**YOUR OBJECTIVE:**
All lines with the word "number" in the material below are required.

**TASK DATA:**
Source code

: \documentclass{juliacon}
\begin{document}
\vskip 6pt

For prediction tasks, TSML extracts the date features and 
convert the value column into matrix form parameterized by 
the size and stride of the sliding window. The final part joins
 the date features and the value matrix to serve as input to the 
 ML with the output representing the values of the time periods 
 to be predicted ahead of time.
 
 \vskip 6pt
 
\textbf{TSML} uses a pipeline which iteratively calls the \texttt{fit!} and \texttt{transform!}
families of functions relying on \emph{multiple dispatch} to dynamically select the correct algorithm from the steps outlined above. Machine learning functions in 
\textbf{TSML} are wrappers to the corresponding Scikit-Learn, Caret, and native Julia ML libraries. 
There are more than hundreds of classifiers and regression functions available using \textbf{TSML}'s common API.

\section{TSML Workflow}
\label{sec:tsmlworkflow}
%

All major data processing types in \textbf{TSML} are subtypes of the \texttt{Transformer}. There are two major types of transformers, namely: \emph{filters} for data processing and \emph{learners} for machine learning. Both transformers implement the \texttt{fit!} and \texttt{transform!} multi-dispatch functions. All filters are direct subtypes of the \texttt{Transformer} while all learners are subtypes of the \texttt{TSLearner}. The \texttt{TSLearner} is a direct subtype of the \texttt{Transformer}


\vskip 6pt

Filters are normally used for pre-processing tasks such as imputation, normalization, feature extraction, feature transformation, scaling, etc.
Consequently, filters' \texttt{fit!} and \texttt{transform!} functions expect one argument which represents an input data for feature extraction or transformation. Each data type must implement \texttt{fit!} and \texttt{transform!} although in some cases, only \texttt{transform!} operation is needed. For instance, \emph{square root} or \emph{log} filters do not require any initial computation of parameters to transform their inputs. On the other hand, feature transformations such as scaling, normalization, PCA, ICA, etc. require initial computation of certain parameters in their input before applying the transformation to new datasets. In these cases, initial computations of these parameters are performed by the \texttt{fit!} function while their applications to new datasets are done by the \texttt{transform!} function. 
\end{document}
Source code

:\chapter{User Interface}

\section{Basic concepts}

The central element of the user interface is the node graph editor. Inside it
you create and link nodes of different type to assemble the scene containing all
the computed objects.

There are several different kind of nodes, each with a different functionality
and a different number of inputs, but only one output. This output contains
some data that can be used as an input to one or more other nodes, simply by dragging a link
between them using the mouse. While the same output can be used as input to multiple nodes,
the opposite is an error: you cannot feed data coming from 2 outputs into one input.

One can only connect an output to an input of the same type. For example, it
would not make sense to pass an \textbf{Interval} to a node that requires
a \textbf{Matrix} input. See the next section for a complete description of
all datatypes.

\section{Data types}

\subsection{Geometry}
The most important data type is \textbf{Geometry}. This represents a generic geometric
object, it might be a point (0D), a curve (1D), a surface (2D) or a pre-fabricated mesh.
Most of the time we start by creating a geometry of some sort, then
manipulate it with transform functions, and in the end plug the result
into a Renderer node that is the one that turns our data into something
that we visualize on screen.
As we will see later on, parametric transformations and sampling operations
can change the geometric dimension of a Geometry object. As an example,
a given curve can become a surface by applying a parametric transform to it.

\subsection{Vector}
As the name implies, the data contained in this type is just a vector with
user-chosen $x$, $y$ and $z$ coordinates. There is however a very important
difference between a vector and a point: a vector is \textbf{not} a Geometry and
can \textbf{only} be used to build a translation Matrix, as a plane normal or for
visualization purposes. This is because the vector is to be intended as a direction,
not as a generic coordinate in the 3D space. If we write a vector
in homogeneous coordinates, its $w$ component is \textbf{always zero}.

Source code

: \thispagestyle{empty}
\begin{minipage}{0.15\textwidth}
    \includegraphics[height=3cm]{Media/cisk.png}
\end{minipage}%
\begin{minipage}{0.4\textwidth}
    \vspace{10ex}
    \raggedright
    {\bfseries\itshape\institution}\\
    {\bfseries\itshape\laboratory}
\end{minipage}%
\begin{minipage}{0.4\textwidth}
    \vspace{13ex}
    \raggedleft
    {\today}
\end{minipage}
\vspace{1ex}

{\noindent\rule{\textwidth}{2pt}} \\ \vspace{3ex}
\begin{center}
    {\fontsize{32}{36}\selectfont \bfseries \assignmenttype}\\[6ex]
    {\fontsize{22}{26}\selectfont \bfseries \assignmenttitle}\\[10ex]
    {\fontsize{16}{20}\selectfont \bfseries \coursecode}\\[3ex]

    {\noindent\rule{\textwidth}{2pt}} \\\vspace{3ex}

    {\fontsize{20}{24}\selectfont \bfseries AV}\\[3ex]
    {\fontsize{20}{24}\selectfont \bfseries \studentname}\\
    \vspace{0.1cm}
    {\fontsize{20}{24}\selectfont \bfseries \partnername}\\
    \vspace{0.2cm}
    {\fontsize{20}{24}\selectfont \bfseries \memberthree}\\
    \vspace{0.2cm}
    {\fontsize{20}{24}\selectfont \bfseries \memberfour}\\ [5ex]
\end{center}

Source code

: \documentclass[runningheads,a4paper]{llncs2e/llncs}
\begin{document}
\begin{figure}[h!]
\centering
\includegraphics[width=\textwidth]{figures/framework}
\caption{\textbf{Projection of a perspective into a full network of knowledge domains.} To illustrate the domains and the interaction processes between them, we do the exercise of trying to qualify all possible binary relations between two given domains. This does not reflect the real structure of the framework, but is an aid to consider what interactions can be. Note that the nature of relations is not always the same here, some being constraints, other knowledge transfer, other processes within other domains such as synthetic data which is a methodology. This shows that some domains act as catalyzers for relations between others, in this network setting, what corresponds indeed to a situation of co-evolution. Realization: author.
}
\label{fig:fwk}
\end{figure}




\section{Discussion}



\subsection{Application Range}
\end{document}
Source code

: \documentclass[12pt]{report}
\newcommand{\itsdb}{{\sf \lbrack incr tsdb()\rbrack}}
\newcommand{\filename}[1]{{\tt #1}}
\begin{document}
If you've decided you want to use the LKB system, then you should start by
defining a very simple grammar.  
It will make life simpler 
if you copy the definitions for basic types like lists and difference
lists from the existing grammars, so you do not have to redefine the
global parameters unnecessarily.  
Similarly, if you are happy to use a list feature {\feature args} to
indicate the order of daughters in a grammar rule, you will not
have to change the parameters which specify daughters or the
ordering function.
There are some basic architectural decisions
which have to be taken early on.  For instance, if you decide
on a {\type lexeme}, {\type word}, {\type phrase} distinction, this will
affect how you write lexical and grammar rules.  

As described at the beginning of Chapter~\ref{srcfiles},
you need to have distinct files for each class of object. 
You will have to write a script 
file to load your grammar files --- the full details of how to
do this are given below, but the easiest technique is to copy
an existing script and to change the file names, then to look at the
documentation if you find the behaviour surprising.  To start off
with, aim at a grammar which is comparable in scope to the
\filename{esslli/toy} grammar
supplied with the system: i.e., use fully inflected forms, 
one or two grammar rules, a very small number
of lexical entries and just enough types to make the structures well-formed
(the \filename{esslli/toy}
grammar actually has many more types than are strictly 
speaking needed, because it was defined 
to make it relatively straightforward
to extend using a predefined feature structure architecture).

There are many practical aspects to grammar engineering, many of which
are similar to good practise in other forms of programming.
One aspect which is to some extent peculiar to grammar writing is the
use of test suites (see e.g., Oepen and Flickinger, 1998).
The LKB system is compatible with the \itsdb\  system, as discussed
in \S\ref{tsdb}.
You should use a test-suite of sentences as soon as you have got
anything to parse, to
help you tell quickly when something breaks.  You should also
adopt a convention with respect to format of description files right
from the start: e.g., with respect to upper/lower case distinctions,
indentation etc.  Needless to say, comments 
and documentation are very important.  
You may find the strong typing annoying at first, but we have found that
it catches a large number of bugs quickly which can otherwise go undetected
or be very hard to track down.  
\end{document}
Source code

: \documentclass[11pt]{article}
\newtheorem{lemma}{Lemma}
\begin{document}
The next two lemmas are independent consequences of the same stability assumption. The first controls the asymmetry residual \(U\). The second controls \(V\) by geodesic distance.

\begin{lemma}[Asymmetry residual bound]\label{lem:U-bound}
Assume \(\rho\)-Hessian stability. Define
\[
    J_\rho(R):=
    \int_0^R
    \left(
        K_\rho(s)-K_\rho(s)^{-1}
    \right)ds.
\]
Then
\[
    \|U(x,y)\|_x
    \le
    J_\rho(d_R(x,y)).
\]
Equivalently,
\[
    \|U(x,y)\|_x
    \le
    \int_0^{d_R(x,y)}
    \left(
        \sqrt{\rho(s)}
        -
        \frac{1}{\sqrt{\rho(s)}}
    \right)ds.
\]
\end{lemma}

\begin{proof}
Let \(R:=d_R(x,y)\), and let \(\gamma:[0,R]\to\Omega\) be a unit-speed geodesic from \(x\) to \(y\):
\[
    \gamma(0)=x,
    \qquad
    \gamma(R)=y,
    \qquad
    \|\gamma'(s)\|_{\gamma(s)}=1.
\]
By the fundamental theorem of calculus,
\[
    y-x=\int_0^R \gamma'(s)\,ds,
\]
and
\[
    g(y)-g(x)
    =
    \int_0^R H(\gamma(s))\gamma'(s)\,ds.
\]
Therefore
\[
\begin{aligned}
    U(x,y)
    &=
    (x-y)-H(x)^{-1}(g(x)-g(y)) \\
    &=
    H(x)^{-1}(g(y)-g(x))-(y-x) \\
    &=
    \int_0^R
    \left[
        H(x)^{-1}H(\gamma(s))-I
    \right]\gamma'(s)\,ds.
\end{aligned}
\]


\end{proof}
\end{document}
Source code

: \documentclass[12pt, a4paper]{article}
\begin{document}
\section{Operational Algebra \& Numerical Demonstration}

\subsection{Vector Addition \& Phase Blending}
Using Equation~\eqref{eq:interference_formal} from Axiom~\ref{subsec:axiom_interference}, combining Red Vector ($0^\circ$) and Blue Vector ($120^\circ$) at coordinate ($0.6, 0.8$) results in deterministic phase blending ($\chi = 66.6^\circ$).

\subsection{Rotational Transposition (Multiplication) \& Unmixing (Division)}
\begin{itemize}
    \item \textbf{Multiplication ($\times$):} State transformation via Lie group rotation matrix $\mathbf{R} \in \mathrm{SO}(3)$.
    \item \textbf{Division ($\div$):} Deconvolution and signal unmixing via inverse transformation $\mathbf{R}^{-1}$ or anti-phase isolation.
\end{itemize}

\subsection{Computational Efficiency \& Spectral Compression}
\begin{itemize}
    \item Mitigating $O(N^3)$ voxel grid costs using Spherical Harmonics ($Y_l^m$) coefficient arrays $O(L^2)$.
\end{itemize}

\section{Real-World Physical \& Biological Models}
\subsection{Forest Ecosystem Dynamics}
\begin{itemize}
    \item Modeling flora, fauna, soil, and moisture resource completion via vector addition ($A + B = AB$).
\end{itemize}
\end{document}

**RESULT BELOW:**
and a different number of inputs, but only one output. This output contains
one or two grammar rules, a very small number
it catches a large number of bugs quickly which can otherwise go undetected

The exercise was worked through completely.